Güncelleme Tarihi:
İkinci yarının ikinci maçını Bursa'da Bursaspor ile oynamıştık. Bu maçta muhteşem bir futbol ortaya koyan Galatasaray sahadan 3-2 mağlup ayrılmıştı. O gün şampiyon olacağımıza inanmıştım ve bu inancım hala sürüyor.
Ancak bu konuda bazı endişelerim de yok değil. Çünkü bu yılın, bu sezonun başından beri bir Türk takımı için oldukça fazla sayıda maç oynadık. Avrupa kupaları, Türkiye Ligi ve Türkiye Kupası'nı hep aynı kadro taşıdı. Bu kadro takviye edilmek şöyle dursun, en önemli oyuncusunu kaybederek ikinci yarıya başladı. Adrian İlie şimdi Valencia'da harikalar yaratıyor, biz burada Hagi ve Filipescu'nun enkazları ile avunuyoruz.
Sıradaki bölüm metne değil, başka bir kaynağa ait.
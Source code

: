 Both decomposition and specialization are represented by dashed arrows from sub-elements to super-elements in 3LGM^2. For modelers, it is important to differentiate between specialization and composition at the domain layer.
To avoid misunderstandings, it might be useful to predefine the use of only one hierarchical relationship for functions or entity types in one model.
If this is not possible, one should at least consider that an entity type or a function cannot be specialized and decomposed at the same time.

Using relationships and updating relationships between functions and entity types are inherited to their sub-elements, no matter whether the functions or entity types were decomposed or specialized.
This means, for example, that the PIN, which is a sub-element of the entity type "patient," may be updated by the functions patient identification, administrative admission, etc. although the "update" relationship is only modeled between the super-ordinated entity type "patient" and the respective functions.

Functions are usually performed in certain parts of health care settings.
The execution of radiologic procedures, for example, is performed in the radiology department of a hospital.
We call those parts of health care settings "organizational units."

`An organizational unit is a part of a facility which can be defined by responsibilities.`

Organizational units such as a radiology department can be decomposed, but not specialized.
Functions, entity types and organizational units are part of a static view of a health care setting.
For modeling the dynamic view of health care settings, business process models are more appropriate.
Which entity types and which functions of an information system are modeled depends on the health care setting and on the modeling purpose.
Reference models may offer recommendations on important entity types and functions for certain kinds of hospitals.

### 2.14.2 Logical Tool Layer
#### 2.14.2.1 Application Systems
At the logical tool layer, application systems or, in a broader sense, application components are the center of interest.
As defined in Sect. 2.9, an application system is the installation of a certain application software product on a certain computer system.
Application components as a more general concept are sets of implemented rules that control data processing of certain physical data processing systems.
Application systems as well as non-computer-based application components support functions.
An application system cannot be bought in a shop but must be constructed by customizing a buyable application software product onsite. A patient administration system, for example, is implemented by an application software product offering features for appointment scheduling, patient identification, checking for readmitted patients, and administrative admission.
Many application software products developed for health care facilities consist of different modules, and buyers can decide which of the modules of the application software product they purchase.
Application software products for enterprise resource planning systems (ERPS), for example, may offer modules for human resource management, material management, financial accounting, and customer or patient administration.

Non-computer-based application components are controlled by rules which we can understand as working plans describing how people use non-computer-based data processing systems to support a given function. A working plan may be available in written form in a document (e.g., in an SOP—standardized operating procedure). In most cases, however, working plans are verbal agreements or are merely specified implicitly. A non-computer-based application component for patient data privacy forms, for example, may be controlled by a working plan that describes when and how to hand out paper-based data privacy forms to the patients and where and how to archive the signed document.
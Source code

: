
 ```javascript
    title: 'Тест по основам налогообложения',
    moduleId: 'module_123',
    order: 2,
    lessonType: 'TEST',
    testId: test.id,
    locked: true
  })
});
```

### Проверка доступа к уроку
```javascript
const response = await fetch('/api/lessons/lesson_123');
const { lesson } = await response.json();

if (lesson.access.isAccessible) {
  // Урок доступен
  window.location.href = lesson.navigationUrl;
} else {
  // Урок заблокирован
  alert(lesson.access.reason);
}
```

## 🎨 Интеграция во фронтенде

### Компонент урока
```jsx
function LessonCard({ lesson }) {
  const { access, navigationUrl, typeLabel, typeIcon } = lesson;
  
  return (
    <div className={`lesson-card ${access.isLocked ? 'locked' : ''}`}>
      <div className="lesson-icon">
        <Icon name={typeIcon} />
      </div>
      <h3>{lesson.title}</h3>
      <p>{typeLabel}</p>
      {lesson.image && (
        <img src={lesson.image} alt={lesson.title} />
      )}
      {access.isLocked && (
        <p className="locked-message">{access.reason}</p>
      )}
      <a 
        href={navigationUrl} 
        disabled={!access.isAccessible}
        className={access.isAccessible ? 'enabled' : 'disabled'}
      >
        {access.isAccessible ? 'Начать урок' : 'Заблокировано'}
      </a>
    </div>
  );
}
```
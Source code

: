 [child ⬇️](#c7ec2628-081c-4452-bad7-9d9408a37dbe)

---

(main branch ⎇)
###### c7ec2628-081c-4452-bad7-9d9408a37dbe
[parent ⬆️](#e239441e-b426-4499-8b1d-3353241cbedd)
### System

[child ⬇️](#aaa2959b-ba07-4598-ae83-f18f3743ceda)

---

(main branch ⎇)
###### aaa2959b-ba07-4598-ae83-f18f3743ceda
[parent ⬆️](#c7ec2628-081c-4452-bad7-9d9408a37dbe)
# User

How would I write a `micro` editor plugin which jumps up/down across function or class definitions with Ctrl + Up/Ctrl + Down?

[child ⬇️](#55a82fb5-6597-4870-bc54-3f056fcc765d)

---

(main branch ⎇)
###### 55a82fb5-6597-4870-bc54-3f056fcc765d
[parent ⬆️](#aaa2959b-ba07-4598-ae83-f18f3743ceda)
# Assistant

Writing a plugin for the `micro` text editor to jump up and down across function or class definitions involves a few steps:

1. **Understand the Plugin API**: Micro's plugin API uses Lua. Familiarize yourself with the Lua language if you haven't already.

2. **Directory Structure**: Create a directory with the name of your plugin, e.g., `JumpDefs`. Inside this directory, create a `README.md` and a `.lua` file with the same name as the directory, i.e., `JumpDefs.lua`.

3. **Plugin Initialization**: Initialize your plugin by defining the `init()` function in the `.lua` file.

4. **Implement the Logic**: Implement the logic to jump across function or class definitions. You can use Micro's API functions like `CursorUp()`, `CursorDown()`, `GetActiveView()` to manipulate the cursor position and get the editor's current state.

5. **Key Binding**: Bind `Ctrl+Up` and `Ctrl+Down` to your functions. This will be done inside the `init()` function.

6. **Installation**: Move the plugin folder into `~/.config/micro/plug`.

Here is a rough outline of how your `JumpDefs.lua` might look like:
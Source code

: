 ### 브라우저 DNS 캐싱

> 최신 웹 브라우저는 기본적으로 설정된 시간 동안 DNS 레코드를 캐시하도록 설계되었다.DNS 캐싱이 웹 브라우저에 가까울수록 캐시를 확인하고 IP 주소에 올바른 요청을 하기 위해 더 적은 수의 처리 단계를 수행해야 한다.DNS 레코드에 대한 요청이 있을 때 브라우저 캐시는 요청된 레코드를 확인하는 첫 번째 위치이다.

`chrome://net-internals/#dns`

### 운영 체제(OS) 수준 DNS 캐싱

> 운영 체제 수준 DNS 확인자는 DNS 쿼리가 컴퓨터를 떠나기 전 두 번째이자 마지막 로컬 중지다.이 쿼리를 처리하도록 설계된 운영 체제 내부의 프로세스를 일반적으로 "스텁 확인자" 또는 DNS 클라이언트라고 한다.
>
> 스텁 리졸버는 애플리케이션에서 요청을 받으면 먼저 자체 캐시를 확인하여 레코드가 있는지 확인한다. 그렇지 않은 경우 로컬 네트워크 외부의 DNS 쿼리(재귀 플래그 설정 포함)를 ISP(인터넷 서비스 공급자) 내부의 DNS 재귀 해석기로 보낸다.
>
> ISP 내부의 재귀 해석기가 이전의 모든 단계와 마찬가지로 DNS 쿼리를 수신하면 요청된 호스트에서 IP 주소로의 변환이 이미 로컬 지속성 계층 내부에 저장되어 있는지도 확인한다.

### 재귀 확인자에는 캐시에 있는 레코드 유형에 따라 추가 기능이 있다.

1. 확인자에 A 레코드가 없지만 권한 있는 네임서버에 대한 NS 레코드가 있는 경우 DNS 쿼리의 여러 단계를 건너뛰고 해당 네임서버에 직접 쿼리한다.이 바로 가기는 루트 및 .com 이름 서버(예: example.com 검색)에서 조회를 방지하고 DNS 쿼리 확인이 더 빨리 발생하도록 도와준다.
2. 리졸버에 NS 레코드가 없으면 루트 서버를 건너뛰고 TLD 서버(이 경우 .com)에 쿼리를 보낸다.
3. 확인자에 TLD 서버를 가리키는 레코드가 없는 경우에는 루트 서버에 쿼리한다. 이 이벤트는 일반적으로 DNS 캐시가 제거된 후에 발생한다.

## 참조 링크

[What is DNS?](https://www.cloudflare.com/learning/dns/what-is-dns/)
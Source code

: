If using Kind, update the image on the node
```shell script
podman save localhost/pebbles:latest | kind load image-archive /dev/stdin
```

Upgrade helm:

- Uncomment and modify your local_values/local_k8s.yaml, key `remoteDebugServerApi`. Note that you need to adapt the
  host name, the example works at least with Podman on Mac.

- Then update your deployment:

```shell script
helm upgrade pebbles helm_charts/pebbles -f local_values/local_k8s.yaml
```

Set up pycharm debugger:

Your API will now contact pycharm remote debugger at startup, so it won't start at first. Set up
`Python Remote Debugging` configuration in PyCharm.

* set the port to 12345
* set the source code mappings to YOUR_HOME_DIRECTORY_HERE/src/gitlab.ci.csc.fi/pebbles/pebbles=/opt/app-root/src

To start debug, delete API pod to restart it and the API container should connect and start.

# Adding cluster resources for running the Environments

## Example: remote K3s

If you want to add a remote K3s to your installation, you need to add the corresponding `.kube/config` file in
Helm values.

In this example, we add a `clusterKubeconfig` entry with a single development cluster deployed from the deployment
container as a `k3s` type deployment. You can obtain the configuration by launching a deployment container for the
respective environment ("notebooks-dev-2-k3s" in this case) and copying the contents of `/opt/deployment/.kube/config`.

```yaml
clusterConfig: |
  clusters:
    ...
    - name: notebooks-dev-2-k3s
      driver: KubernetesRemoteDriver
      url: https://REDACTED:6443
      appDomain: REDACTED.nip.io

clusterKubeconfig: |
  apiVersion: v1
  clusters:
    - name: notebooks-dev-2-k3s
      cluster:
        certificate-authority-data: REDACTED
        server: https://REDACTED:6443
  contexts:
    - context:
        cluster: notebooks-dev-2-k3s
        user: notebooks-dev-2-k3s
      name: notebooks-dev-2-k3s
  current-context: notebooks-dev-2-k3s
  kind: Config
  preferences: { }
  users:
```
Türkiye Kupası finalini Beşiktaş'a karşı kaybettik. Burada söylenecek fazla bir söz yoktu, çünkü sadece bu kupayı amaçlayan Beşiktaş maça bütün varlığı ile çıkmış ve haddini bilerek oynamıştı. Burada iki takımın teknik direktörleri arasındaki fark bir kez daha ortaya çıktı. John Benjamin Toshack 8 kişiyi kalesinin önüne dizerek G.Saray'ın amansız saldırılarına sukünetle direndi. İlk yarı bittiğinde Beşiktaş topu iki kere bulmuş, bunun birini gol yapmıştı. Topla sürekli oynayarak saldıran G.Saray, Beşiktaş'tan 10 kere daha fazla yorulmuş, buna rağmen devreyi yenik kapatmıştı.
İkinci yarıda değişik taktikler yine aynı sonucu verdi. G.Saray daha da fazla yoruldu ve uzatmalar bittiğinde neredeyse tükenmişti.
İşte benim korkum budur. Türkiye Kupası'nı kaybettik, üstelik büyük bir hasara uğradık. Şimdi herkesin endişesi bu hasara uğramış takımın şampiyonluk gülünü göğsüne takıp takamayacağı konusundadır.
Ben inanıyorum ki, eğer futbolun içine iyi sıhhatte olsunlar gibi unsurlar karışmadığı taktirde G.Saray herşeye rağmen şampiyonluk gülünü göğsüne takacaktır. Çünkü bunu en fazla hakeden takım G.Saray'dır.
Son maçlarda yönetimin aşırı dikkatli olması gerekiyor. Çünkü G.Saray en kötü maçlarında bile rakiplerinden daha iyi oynuyor. Şu anda futbolun içine başka şeylerin karışmayacağına inanmak istiyorum.
Son maçta G.Saray'a ağır hasar verdiren Beşiktaş'ın Fenerbahçe maçını tam bir onur mücadelesi halinde düşüneceğine inanıyorum. Bu arada bizim de rakibin üzerine amansızca saldırmak yanında basit gol pozisyonlarına girme taktiklerini çalışmamız gerekiyor.
Ve son olarak Hakan Şükür'ün sahada hamal gibi koşmayı bir yana bırakıp, arka arkaya goller atması gerekiyor. Bence Hakan Şükür, 2-3 gün Tanju Çolak ile özel antrenman yapsa, son 5 maçta 10 gol atabilecek düzeye ulaşır.
Sakin ve kararlı olarak şampiyonluk gülünü göğsümüze takmalıyız.